It's a change in semantics, and it would break code that expects early
binding.


> As far as anyone's code
> is concerned, the rule is "late binding, always".

Sure, other languages have made that choice. I think it is the wrong choice,
but if we went back to 1991 Guido could have made that same choice.


> In fact, that would
> be the language definition; the rest is an optimization. (It's like
> how "x.y()" technically first looks up attribute "y" on object x, then
> calls the result; but it's perfectly reasonable for a Python
> implementation to notice this extremely common case and do an
> "optimized method call" that doesn't actually create a function
> object.)

class X:
   def y(self): pass

y is already a function object.

I think maybe you've got it backwards, and you mean the *method* object
doesn't have to be created. Well, sure, that's possible, and maybe PyPy
does something like that, and maybe it doesn't. Or maybe the function
descriptor __get__ method could cache the result:

# inside FunctionType class
    def __get__(self, instance, type):
        if type is not None:
            if self._method is None:
                self._method = MethodType(self, instance)
            return self._method
        else:
            return self

(I think that's more or less how function __get__ currently works, apart
from the caching. But don't quote me.)

But that's much simpler than the early/late binding example. You talk
about "the obvious cases" like int, bool, str and None. What about floats
and frozensets, are they obvious? How about tuples? How about
MyExpensiveImmutableObject?


> The simpler the rule, the easier to grok, and therefore the
> less chance of introducing bugs.

You're still going to surprise people who expect early binding:

FLAG = True

def spam(eggs=FLAG):
    ...


What do you mean, the default value gets recalculated every time I call
spam? It's an obvious immutable type! And why does Python crash when I
delete FLAG?

Worse:


def factory():
    funcs = []
    for i in range(1, 5):
        def adder(x, y=i):
            return x + y
        adder.__name__ = "adder%d" % i
        funcs.append(adder)
    return funcs


The current behaviour with early binding:


py> funcs = factory()
py> [f(100) for f in funcs]
[101, 102, 103, 104]


What would it do with late binding? That's a tricky one. I can see two
likely results:

[f(100) for f in funcs]
=> returns [104, 104, 104, 104]

or

NameError: name 'i' is not defined


both of which are significantly less useful.

As I've said, it is trivial to get late binding semantics if you start with
early binding: just move setting the default value into the body of the
function. 99% of the time you can use None as a sentinel, so the common
case is easy:

def func(x=None):
    if x is None:
        x = some_complex_calculation(i, want, to, repeat, each, time)

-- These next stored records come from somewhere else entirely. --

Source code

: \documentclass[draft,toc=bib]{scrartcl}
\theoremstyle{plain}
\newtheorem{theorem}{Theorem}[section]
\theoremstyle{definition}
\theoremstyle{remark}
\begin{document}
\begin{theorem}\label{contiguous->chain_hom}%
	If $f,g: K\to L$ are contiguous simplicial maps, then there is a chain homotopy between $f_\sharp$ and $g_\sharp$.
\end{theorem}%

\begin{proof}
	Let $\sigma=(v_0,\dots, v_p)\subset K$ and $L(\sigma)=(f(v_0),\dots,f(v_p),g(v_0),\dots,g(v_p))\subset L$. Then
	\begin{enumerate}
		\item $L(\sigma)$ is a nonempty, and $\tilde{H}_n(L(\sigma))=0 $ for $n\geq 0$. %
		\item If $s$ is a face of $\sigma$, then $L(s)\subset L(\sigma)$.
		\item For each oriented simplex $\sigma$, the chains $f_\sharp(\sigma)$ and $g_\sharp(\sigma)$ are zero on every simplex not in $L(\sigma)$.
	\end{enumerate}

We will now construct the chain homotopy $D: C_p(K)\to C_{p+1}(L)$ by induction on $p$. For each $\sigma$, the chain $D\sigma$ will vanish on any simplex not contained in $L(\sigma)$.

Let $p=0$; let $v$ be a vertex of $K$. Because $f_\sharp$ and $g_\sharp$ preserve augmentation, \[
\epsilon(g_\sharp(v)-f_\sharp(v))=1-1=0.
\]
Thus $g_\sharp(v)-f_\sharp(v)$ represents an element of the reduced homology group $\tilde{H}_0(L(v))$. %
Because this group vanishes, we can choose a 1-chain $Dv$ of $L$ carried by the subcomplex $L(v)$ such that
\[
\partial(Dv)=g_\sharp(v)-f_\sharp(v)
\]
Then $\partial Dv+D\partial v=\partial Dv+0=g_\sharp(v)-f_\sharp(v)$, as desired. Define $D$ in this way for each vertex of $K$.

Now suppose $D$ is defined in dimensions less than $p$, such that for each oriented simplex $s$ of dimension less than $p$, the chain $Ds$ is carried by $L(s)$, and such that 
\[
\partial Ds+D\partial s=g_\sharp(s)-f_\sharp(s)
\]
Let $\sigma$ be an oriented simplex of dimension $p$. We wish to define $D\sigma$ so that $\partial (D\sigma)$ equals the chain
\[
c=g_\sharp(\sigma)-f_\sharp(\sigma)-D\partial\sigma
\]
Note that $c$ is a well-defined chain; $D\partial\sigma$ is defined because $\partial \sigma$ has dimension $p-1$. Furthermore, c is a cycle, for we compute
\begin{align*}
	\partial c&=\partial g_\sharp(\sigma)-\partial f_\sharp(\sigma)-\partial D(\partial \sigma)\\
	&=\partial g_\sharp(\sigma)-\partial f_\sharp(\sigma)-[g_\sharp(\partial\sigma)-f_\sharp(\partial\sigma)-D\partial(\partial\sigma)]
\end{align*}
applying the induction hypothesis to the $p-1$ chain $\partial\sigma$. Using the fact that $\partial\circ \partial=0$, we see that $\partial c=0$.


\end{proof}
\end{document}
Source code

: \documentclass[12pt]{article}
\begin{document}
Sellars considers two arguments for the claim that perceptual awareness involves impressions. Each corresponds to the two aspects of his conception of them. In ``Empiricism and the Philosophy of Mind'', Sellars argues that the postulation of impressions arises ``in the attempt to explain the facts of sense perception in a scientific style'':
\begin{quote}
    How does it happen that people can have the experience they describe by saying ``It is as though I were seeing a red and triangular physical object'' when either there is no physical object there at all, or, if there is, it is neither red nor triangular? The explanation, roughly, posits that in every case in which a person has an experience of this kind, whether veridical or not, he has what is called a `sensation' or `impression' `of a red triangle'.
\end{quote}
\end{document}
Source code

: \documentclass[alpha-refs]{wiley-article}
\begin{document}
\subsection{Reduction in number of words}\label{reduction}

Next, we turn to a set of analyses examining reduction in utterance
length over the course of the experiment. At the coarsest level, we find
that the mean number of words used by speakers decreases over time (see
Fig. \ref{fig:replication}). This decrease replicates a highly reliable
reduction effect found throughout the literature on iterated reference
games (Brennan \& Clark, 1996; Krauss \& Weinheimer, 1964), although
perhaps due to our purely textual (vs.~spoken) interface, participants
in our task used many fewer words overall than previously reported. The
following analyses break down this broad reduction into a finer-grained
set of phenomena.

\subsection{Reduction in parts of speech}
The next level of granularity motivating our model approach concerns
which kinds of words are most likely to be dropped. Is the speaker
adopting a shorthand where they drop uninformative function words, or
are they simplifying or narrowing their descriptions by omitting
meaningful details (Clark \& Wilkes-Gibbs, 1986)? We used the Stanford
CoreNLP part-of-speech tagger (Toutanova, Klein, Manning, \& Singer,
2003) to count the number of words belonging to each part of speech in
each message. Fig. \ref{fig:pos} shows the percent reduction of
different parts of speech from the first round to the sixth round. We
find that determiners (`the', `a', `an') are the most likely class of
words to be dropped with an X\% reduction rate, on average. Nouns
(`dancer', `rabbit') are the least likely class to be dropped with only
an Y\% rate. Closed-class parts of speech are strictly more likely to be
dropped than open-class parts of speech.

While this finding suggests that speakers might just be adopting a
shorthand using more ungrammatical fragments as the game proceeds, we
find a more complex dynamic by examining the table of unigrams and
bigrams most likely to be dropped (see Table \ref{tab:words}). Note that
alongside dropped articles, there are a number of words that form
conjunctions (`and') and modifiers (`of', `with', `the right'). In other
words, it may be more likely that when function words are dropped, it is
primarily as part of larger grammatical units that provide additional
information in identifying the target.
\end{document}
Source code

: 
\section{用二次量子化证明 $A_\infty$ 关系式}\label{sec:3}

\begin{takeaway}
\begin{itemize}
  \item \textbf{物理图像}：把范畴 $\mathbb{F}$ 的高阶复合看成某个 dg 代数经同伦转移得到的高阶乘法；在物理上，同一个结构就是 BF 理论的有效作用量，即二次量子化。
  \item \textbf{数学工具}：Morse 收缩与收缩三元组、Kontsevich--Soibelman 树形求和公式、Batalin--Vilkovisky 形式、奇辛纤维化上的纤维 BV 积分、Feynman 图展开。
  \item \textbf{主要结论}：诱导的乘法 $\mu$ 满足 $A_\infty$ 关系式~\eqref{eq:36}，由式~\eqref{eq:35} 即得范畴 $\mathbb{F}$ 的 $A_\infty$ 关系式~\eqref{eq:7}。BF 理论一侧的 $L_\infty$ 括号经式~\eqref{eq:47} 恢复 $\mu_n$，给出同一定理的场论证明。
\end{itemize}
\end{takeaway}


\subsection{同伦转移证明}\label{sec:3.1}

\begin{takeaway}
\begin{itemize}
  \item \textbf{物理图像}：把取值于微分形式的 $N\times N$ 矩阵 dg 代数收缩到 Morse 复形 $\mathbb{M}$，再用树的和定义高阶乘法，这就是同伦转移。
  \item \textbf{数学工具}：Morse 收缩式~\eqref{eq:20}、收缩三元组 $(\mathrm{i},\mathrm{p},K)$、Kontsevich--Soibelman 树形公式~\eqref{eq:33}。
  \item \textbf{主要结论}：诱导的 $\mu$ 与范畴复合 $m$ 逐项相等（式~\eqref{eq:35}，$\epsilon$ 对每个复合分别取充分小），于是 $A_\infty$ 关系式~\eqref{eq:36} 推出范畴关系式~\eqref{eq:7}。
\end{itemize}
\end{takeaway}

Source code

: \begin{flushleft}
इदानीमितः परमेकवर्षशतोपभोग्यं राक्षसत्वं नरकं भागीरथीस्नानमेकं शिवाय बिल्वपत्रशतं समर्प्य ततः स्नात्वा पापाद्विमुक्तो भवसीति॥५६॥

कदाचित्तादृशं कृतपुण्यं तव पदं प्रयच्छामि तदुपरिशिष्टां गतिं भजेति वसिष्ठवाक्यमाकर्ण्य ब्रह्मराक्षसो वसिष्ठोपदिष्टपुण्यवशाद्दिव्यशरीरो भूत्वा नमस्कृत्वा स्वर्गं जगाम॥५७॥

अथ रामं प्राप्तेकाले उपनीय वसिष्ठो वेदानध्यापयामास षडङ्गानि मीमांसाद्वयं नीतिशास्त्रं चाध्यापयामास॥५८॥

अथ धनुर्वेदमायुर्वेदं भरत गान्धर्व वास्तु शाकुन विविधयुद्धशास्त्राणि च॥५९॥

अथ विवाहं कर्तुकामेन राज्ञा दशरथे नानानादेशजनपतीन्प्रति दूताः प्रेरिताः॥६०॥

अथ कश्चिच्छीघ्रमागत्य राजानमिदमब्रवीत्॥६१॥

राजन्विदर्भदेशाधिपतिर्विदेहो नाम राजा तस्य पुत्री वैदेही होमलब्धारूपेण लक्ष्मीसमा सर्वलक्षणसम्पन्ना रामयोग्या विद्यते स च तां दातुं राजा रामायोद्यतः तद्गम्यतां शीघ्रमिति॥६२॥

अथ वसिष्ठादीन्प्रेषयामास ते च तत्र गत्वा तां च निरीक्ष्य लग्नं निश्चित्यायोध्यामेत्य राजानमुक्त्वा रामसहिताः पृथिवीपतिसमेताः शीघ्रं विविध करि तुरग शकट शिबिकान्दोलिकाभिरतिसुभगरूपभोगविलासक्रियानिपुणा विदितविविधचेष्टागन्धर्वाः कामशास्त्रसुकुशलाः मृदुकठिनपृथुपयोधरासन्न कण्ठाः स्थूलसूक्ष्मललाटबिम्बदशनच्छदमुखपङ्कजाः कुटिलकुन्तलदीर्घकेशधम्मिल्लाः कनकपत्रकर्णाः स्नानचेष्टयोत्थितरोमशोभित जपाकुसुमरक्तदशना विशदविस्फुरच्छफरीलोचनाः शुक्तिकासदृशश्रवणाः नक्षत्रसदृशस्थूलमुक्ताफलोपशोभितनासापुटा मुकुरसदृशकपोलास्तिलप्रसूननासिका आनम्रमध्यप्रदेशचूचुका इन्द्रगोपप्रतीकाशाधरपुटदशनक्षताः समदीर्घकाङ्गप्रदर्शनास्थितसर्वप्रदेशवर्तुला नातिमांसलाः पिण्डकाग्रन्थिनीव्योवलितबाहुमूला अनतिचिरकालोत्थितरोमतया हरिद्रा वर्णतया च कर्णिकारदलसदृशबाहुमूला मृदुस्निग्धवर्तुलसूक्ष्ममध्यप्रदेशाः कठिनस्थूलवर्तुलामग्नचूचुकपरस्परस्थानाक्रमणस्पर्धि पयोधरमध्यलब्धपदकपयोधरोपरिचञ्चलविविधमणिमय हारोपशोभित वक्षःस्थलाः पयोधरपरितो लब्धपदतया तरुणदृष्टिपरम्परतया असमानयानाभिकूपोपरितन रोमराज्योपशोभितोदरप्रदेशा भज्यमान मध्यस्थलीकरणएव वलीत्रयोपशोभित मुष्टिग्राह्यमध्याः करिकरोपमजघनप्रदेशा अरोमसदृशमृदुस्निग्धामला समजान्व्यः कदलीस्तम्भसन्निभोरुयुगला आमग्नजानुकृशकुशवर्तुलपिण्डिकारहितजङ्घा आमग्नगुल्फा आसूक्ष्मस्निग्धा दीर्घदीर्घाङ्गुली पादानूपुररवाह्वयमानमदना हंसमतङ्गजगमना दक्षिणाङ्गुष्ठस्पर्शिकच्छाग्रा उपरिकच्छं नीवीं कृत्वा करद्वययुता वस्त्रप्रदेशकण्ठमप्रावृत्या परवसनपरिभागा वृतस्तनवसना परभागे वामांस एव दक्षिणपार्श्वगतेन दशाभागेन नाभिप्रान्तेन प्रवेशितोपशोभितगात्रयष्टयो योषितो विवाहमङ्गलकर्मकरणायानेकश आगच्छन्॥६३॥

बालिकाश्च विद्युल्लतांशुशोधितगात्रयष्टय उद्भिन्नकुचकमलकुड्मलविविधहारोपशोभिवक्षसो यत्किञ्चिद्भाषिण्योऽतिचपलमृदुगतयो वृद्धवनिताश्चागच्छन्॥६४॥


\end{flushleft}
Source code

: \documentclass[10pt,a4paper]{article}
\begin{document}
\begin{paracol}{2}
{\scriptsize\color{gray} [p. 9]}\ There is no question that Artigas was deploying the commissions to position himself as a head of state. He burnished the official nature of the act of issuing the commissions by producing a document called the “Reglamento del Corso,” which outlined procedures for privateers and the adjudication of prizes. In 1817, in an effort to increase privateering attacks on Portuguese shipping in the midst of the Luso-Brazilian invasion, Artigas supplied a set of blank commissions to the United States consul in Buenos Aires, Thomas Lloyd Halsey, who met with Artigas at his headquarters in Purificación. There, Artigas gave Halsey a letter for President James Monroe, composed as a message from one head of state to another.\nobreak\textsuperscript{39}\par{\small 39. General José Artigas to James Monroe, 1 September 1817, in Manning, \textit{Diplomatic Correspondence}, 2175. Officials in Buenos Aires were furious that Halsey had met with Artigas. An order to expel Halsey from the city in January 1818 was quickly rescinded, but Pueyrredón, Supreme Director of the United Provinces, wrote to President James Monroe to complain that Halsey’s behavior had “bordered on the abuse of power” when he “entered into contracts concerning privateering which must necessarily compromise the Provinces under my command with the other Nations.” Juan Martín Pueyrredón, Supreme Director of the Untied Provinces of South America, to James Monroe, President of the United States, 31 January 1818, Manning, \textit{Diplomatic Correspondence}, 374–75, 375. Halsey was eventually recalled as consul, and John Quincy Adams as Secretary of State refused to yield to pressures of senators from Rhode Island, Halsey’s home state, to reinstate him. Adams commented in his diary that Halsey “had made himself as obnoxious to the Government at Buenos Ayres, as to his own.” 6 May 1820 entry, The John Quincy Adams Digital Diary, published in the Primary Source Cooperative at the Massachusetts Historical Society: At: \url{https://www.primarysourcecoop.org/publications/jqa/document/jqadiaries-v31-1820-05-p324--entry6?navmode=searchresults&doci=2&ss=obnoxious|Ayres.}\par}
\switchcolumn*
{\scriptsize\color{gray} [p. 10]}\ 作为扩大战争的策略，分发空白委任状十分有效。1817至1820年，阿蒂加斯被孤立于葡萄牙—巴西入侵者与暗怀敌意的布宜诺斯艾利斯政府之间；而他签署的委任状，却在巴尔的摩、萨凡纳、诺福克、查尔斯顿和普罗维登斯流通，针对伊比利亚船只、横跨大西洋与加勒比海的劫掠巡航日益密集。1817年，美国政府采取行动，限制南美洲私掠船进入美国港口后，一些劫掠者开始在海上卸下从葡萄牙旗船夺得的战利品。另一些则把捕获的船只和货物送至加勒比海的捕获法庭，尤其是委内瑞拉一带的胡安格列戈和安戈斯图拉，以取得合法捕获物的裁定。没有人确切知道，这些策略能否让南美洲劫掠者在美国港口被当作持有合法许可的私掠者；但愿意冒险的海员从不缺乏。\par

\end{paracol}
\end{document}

and the rest of the time, you just need *one* persistent variable to hold a
sentinel value to use instead of None:

_sentinel = object
def func(x=_sentinel, y=_sentinel, z=_sentinel):
    if x is _sentinel: ...


But if you start with late binding, it's hard to *cleanly* get early binding
semantics. You need a separate global for each parameter of every function
in the module:

_default_x = some_complex_calculation(do, it, once)
_default_y = another_complex_calculation(do, it, once)
_default_z = a_third_complex_calculation(do, it, once)
_default_x_for_some_other_function = something_else()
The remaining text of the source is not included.